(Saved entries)
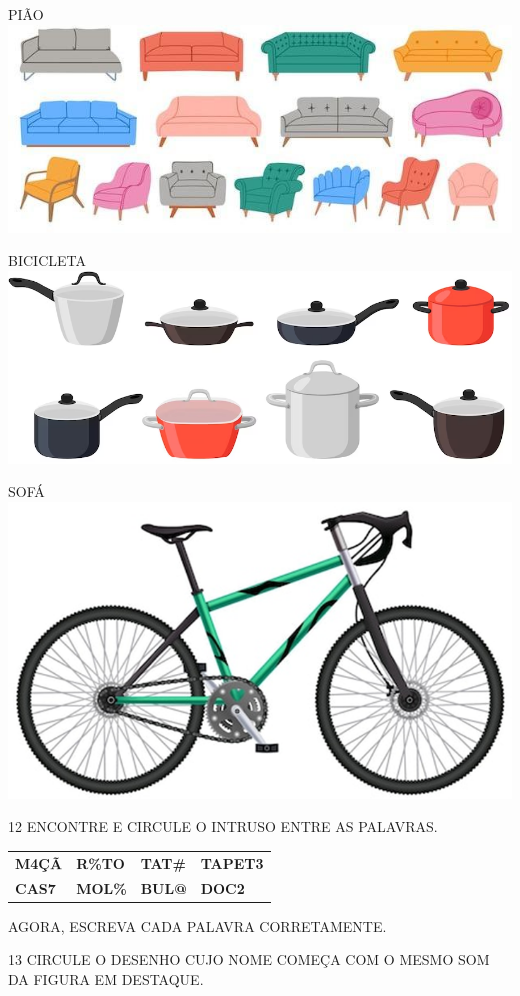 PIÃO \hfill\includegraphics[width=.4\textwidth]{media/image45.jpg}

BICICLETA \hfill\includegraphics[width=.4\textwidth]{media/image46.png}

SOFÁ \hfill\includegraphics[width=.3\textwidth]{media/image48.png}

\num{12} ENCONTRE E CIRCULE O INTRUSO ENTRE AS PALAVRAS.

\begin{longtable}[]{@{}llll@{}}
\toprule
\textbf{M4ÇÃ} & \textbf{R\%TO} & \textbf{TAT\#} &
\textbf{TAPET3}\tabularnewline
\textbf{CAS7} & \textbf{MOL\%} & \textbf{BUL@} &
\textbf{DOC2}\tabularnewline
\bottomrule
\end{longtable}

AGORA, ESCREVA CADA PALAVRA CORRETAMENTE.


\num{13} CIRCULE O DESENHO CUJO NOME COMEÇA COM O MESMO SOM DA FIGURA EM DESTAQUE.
==
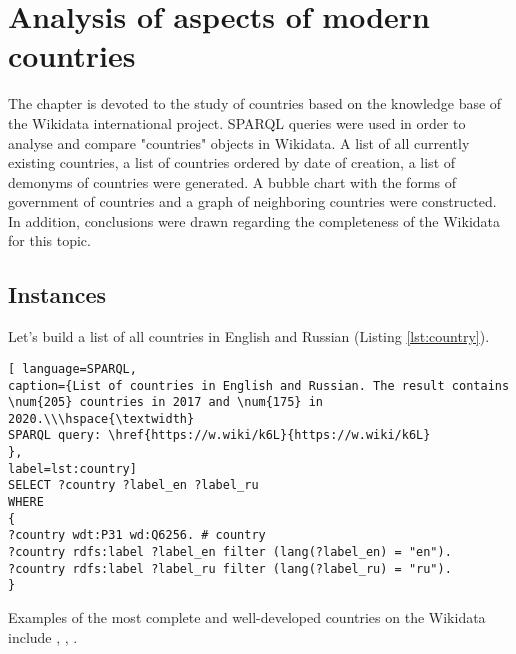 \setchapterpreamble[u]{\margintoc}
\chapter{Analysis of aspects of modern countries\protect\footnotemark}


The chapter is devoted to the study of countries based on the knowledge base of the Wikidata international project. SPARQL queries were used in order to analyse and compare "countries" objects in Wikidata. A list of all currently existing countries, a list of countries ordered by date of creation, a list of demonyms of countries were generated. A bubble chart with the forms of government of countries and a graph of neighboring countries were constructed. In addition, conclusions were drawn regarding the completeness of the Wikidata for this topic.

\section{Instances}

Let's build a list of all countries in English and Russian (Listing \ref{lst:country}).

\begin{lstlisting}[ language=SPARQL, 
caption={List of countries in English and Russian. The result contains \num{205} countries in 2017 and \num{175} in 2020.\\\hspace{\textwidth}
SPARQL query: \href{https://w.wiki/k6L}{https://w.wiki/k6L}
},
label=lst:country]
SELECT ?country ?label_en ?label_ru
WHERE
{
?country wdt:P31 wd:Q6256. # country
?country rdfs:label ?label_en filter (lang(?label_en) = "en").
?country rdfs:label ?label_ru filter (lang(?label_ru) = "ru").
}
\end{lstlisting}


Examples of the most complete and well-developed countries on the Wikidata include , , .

**What the task requires:** From the line holding "of aspects of" to the line holding "wd:Q6256. # country", inclusive, restate each line above exactly as written.

**Task answer:**
\chapter{Analysis of aspects of modern countries\protect\footnotemark}


The chapter is devoted to the study of countries based on the knowledge base of the Wikidata international project. SPARQL queries were used in order to analyse and compare "countries" objects in Wikidata. A list of all currently existing countries, a list of countries ordered by date of creation, a list of demonyms of countries were generated. A bubble chart with the forms of government of countries and a graph of neighboring countries were constructed. In addition, conclusions were drawn regarding the completeness of the Wikidata for this topic.

\section{Instances}

Let's build a list of all countries in English and Russian (Listing \ref{lst:country}).

\begin{lstlisting}[ language=SPARQL, 
caption={List of countries in English and Russian. The result contains \num{205} countries in 2017 and \num{175} in 2020.\\\hspace{\textwidth}
SPARQL query: \href{https://w.wiki/k6L}{https://w.wiki/k6L}
},
label=lst:country]
SELECT ?country ?label_en ?label_ru
WHERE
{
?country wdt:P31 wd:Q6256. # country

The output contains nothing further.